İnsan bir insandan sevgi beklerse etrafındaki sevgiyi unutur, bu aynı haftalarca siyah rengine bürünüp gök kuşağını unutmaya benzer ben aylarca hatta yıllarca sadece kendime baktım etrafımı göremedim. Yavaş yavaş unuttum; empatiyi,sevgiyi,aileyi,aşkı...
Ama kendime baksamda hiç bir zaman bencil olamadım belkide olsaydım şu an burada olmazdım. Fakat şimdi bencil olmam gerekiyordu, ne yapacaktım ölecekmiydim yoksa öldürecekmiydim...

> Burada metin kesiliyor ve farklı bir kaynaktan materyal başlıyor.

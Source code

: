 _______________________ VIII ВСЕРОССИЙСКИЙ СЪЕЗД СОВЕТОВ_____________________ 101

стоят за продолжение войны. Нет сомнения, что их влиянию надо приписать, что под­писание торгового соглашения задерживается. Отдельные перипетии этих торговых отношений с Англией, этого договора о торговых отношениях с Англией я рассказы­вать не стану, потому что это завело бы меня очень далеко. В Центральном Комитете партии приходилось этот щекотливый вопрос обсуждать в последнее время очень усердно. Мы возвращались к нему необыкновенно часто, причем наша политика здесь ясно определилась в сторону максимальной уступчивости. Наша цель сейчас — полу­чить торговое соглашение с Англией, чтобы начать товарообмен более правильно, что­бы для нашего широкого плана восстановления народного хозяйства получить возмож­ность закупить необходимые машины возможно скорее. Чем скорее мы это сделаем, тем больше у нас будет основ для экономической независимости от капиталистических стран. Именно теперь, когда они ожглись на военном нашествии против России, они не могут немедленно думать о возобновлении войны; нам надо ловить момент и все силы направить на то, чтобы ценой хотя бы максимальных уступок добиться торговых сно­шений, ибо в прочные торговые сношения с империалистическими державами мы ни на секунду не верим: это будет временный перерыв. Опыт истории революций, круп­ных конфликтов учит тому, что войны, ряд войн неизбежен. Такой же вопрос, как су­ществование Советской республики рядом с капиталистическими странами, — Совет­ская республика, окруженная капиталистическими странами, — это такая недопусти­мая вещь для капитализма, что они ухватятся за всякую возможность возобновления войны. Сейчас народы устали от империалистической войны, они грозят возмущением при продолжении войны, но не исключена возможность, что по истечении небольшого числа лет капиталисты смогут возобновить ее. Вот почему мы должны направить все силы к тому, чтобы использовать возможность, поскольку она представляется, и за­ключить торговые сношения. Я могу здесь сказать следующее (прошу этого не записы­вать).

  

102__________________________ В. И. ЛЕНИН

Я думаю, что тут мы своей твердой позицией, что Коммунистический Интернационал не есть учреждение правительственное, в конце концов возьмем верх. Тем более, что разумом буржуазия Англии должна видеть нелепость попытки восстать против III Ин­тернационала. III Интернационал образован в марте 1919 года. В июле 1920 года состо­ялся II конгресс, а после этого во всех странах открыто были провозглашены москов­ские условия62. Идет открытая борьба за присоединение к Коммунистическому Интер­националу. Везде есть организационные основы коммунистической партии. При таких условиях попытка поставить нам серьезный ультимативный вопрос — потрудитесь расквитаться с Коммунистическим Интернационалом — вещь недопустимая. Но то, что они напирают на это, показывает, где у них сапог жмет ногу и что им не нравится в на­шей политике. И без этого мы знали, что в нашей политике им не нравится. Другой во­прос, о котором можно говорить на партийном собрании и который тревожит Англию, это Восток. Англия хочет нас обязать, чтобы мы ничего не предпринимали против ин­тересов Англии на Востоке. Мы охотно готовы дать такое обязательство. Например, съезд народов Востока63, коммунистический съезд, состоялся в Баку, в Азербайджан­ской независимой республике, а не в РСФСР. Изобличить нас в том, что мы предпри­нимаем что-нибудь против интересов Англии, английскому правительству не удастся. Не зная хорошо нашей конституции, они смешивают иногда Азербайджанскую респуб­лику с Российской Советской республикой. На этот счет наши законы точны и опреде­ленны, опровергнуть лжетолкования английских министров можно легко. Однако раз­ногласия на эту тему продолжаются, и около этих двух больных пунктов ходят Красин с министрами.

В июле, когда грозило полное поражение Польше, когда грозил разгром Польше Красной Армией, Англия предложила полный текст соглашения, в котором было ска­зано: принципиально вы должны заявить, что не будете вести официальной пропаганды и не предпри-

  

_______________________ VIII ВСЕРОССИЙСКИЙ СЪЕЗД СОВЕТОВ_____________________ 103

6 çift göz hala bana bakıyor ve merakla cevabımı bekliyordu. Beni neden bu kadar aralarına almak istediler diye de düşünmedim değil sonuçta her işledikleri cinayeti gören insanı grubuna almazsın değilmi? "Neden ben?" "Ne!?"

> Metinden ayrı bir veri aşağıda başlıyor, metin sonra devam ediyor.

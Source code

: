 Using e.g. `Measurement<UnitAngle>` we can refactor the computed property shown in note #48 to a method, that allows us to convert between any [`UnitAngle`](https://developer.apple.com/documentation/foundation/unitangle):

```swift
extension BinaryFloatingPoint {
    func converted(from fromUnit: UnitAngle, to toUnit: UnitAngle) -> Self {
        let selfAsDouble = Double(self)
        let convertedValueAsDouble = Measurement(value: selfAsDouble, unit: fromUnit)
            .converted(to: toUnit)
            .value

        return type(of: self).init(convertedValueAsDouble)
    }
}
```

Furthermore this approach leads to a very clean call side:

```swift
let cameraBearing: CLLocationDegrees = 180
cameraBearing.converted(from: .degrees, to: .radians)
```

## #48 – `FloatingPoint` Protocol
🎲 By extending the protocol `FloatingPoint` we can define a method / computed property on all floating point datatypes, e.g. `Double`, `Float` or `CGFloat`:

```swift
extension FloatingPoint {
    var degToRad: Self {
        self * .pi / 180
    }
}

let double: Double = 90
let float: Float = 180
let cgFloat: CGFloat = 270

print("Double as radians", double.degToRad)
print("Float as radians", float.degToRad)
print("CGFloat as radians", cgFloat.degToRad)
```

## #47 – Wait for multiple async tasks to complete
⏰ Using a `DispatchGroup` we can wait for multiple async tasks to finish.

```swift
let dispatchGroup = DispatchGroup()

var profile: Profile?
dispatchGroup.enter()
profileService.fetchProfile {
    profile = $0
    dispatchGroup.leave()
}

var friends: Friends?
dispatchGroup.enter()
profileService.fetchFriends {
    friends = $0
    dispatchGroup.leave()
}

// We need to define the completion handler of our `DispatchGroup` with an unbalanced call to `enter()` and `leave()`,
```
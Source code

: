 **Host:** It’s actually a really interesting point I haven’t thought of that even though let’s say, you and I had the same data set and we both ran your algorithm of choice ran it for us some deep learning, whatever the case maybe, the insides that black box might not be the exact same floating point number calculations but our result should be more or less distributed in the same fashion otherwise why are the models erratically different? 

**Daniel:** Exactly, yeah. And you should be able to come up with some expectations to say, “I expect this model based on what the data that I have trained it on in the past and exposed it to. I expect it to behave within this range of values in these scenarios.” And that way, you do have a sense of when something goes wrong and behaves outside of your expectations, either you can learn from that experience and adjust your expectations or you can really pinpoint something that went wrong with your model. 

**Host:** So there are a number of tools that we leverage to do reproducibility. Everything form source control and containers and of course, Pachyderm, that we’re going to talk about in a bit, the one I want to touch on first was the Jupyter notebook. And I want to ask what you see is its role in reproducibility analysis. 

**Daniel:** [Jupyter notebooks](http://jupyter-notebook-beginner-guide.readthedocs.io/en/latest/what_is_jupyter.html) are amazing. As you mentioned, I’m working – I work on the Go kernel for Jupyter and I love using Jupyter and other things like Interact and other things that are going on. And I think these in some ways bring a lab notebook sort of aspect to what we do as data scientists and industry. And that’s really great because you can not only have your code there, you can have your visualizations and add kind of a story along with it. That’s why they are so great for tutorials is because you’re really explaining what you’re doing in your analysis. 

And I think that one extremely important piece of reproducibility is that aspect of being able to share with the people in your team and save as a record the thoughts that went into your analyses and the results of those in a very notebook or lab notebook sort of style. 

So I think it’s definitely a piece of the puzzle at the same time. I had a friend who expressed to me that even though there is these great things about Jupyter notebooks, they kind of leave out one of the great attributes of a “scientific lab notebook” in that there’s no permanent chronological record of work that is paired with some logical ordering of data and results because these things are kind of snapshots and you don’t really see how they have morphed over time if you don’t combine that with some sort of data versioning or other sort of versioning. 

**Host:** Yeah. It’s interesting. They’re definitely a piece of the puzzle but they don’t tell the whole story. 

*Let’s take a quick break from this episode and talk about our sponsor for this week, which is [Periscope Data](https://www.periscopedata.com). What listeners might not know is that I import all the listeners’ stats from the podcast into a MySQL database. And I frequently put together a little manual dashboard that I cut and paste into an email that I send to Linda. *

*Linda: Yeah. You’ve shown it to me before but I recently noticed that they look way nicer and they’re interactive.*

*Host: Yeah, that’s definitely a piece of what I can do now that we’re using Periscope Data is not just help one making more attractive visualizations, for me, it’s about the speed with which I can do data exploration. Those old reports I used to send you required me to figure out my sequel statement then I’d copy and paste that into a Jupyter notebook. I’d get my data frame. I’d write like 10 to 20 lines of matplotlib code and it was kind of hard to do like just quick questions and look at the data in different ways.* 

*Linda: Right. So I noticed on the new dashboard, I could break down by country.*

"Neden beni grubunuza almak istiyorsunuz? Her cinayetinizi göreni katil mi yaparsınız?" Bir anda gaza gelip sormuştum. "Hayır mavişçim herkesi grubumuza almayız fakat..." "fakat ne?" Kulağıma yaklaştı ve "Patron öyle istiyor sanırım gözlerinden etkilenen tek kişi annen değil" neydi bu şimdi bu Armağan denen çocuk ne demek istiyordu?! "Armağan kes şunu...Bak tatlım seni bu gruba istememiz veya istememiz çok ta önemli değil şimdi lütfen hızlıca cevabını söylermisin" bu Ecem denen kız sanırım en naifleriydi diğer Yağmur da bana gülümseyerek kafa salladı. Bir sandalyede bağlı şekilde salak salak onlara bakarken karar zamanı gelmişti ölmek istemiyordum ama kendim için değil arkamda bırakacağım Yağız,annem... onları üzmek istemiyorum bu yüzden sanırım gururumu ayaklarımın atına alma vakti geldi. "Evet" "Öldürmeyi seçiyorum. Katılıyorum bu katil oyununuza" "Güzel" ne? Güzel mi bu kahve gözlü çocuk ne yapmak istiyordu. "Seni çözelim o zaman!" Uzun boylu ve kaslı bir çocuk gelip beni çözmeye başladı sessizce "ben Serhat tanıştığıma memnun oldum" onu tanıyordum . O okul müdürünün oğlu Serhat Güneş , Serhat denen çocuk beni çözüyordu . Çözüldüğümde ayağa kalktım ve kahve gözlü çocuk konuşmaya başladı "Şimdi artık bu oyuna dahilsen ilk bizim seni ve seninde bizi tanıman lazım. Şu an gidebilirsin fakat saat 14:00 da burada ol anlaşıldımı?" Bak bak bak sanırım patron buydu emir verip duruyor çatılı gözleriyle bana bakıyordu .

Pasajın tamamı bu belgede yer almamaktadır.